Don’t Give Up!

Last week I took a very special guest away on holiday with my family. I needed to be refreshed spiritually as well as physically, so I took the biography of one of Wimbledon’s most famous residents with me. Converted at his home on the south side of Wimbledon Common, walking distance from my own house, William Wilberforce took up the fight against slavery and persevered till it was abolished.
After he was elected as an MP, he brought his first bill to abolish the slave trade to the British House of Commons in 1789. He delivered what was hailed as one of the greatest speeches in parliamentary history, and looked poised to succeed, but his enemies regrouped and managed to sideline the bill into committee for two whole years.
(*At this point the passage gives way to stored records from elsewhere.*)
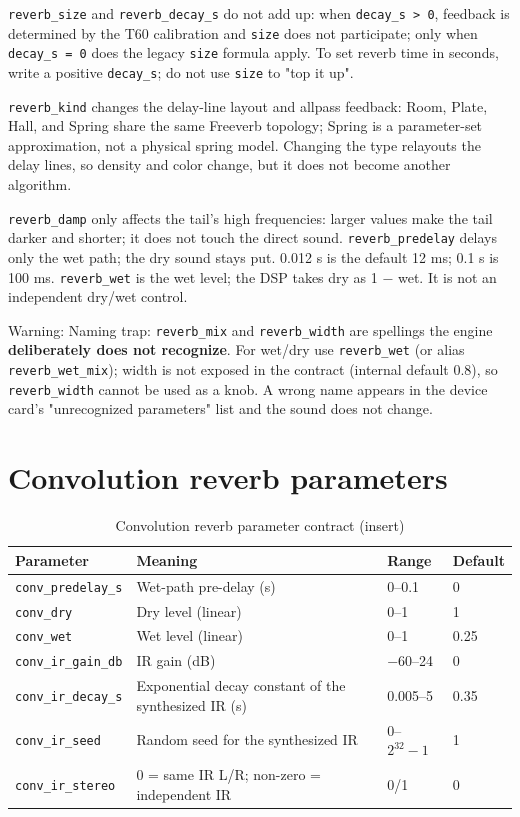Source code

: \texttt{reverb\_size} and \texttt{reverb\_decay\_s} do not add up: when \texttt{decay\_s > 0}, feedback is determined by the T60 calibration and \texttt{size} does not participate; only when \texttt{decay\_s = 0} does the legacy \texttt{size} formula apply. To set reverb time in seconds, write a positive \texttt{decay\_s}; do not use \texttt{size} to "top it up".

\texttt{reverb\_kind} changes the delay-line layout and allpass feedback: Room, Plate, Hall, and Spring share the same Freeverb topology; Spring is a parameter-set approximation, not a physical spring model. Changing the type relayouts the delay lines, so density and color change, but it does not become another algorithm.

\texttt{reverb\_damp} only affects the tail's high frequencies: larger values make the tail darker and shorter; it does not touch the direct sound. \texttt{reverb\_predelay} delays only the wet path; the dry sound stays put. 0.012 s is the default 12 ms; 0.1 s is 100 ms. \texttt{reverb\_wet} is the wet level; the DSP takes dry as 1 − wet. It is not an independent dry/wet control.

Warning: Naming trap: \texttt{reverb\_mix} and \texttt{reverb\_width} are spellings the engine \textbf{deliberately does not recognize}. For wet/dry use \texttt{reverb\_wet} (or alias \texttt{reverb\_wet\_mix}); width is not exposed in the contract (internal default 0.8), so \texttt{reverb\_width} cannot be used as a knob. A wrong name appears in the device card's "unrecognized parameters" list and the sound does not change.

\section{Convolution reverb parameters}

\begin{table}[htbp]
\centering
\small
\begin{tabular}{@{}llll@{}}
\hline
Parameter & Meaning & Range & Default \\
\hline
\texttt{conv\_predelay\_s} & Wet-path pre-delay (s) & 0–0.1 & 0 \\
\texttt{conv\_dry} & Dry level (linear) & 0–1 & 1 \\
\texttt{conv\_wet} & Wet level (linear) & 0–1 & 0.25 \\
\texttt{conv\_ir\_gain\_db} & IR gain (dB) & −60–24 & 0 \\
\texttt{conv\_ir\_decay\_s} & Exponential decay constant of the synthesized IR (s) & 0.005–5 & 0.35 \\
\texttt{conv\_ir\_seed} & Random seed for the synthesized IR & $0$–$2^{32}-1$ & 1 \\
\texttt{conv\_ir\_stereo} & 0 = same IR L/R; non-zero = independent IR & 0/1 & 0 \\
\hline
\end{tabular}
\caption{Convolution reverb parameter contract (insert)}
\label{tab:conv-params}
\end{table}

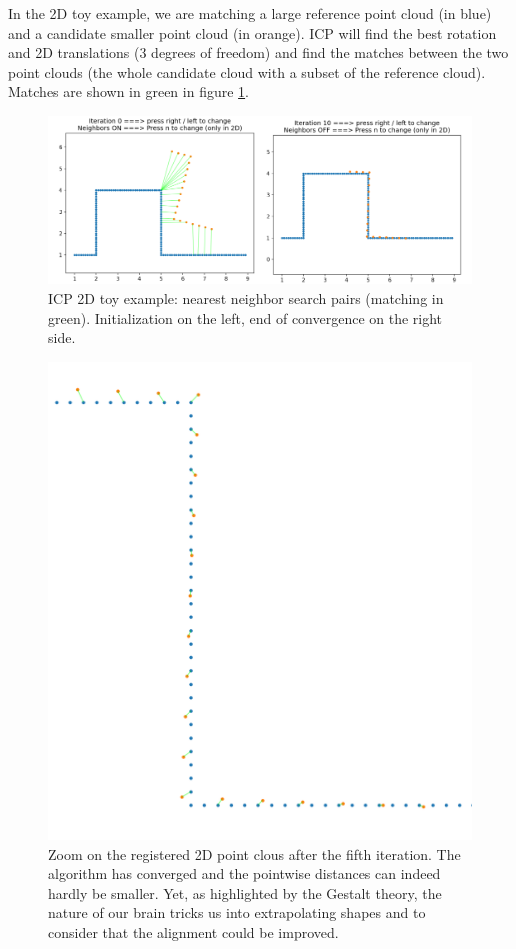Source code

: \documentclass[a4paper]{article}
\begin{document}
In the 2D toy example, we are matching a large reference point cloud (in blue) and a candidate smaller point cloud (in orange). 
ICP will find the best rotation and 2D translations (3 degrees of freedom) and find the matches between the two point clouds (the whole candidate cloud with a subset of the reference cloud).
Matches are shown in green in figure \ref{fig:icp_toy}.

\begin{figure}[ht]
  \centering
  \includegraphics[width=0.8\linewidth]{figures/icp_convergence.png}
  \caption{ICP 2D toy example: nearest neighbor search pairs (matching in green). Initialization on the left, end of convergence on the right side.}
  \label{fig:icp_toy}
\end{figure}

\begin{figure}[ht]
  \centering
  \includegraphics[width=0.4\linewidth]{figures/icp_2d_toy_example_zoom.png}
  \caption{Zoom on the registered 2D point clous after the fifth iteration. The algorithm has converged and the pointwise distances can indeed hardly be smaller. Yet, as highlighted by the Gestalt theory, the nature of our brain tricks us into extrapolating shapes and to consider that the alignment could be improved.}
  \label{fig:icp_toy_convergence_zoom}
\end{figure}

\pagebreak
\end{document}
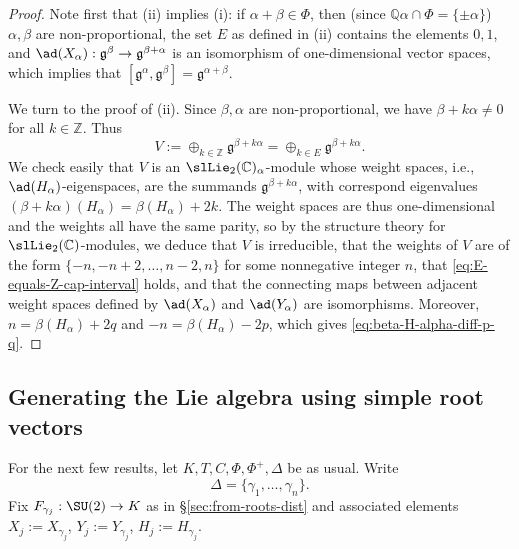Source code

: \documentclass[reqno]{amsart} 
\begin{document}
\begin{proof}
  Note first that (ii) implies (i): if $\alpha+\beta \in \Phi$, then (since $\mathbb{Q} \alpha \cap \Phi = \{\pm \alpha \}$) $\alpha,\beta$ are non-proportional, the set $E$ as defined in (ii) contains the elements $0,1$, and $\ad(X_\alpha) : \mathfrak{g}^{\beta} \rightarrow \mathfrak{g}^{\beta+\alpha}$ is an isomorphism of one-dimensional vector spaces, which implies that $[\mathfrak{g}^\alpha,\mathfrak{g}^{\beta}] = \mathfrak{g}^{\alpha+\beta}$.

  We turn to the proof of (ii).  Since $\beta, \alpha$ are non-proportional, we have $\beta + k \alpha \neq 0$ for all $k \in \mathbb{Z}$.  Thus
  \begin{equation}
    V := \oplus_{k \in \mathbb{Z}} \mathfrak{g}^{\beta + k
      \alpha}
    =
    \oplus _{k \in E}
    \mathfrak{g}^{\beta + k \alpha}.
  \end{equation}
  We check easily that $V$ is an $\slLie_2(\mathbb{C})_\alpha$-module whose weight spaces, i.e., $\ad(H_\alpha)$-eigenspaces, are the summands $\mathfrak{g}^{\beta+k \alpha}$, with correspond eigenvalues $(\beta+k \alpha)(H_\alpha) = \beta(H_\alpha) + 2 k$.  The weight spaces are thus one-dimensional and the weights all have the same parity, so by the structure theory for $\slLie_2(\mathbb{C})$-modules, we deduce that $V$ is irreducible, that the weights of $V$ are of the form $\{-n, -n+2, \dotsc, n-2, n\}$ for some nonnegative integer $n$, that \eqref{eq:E-equals-Z-cap-interval} holds, and that the connecting maps between adjacent weight spaces defined by $\ad(X_\alpha)$ and $\ad(Y_\alpha)$ are isomorphisms.  Moreover, $n = \beta(H_\alpha) + 2 q$ and $-n = \beta(H_\alpha) - 2 p$, which gives \eqref{eq:beta-H-alpha-diff-p-q}.
\end{proof}


\subsection{Generating the Lie algebra using simple root
  vectors}\label{sec:gener-lie-algebra}
For the next few results, let $K,T,C,\Phi,\Phi^+,\Delta$ be as usual.  Write
\begin{equation*}
  \Delta = \{\gamma_1,\dotsc,\gamma_n\}.
\end{equation*}
Fix $F_{\gamma_j} : \SU(2) \rightarrow K$ as in \S\ref{sec:from-roots-dist} and associated elements $X_j := X_{\gamma_j}$, $Y_j := Y_{\gamma_j}$, $H_j := H_{\gamma_j}$.
\end{document}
During that time, a general election returned a much more conservative House of Commons against the backdrop of the French Revolution, and by the time he finally forced a vote on his bill in 1791 he was defeated by 163 votes to 88.
Undeterred, William Wilberforce published a best-selling pamphlet exposing the horrors of slavery, and reintroduced his bill in 1792. His speech was hailed by colleagues as “the greatest eloquence ever displayed in the House”, and he managed to pass it by 230 votes to 85. However, his enemies inserted the word ‘gradually’ into the bill to make it toothless, and the House of Lords threw it into committee and refused to even vote on it. He was defeated again in 1793, 1794 and 1795, after which his closest ally died a broken man. William Wilberforce, however, resolved to persevere. John Wesley had written to him only days before his death to urge him: “Unless God has raised you up for this very thing, you will be worn out by the opposition of men and devils; but if God be for you, who can be against you? Are all of them stronger than God? Oh, be not weary of well-doing!”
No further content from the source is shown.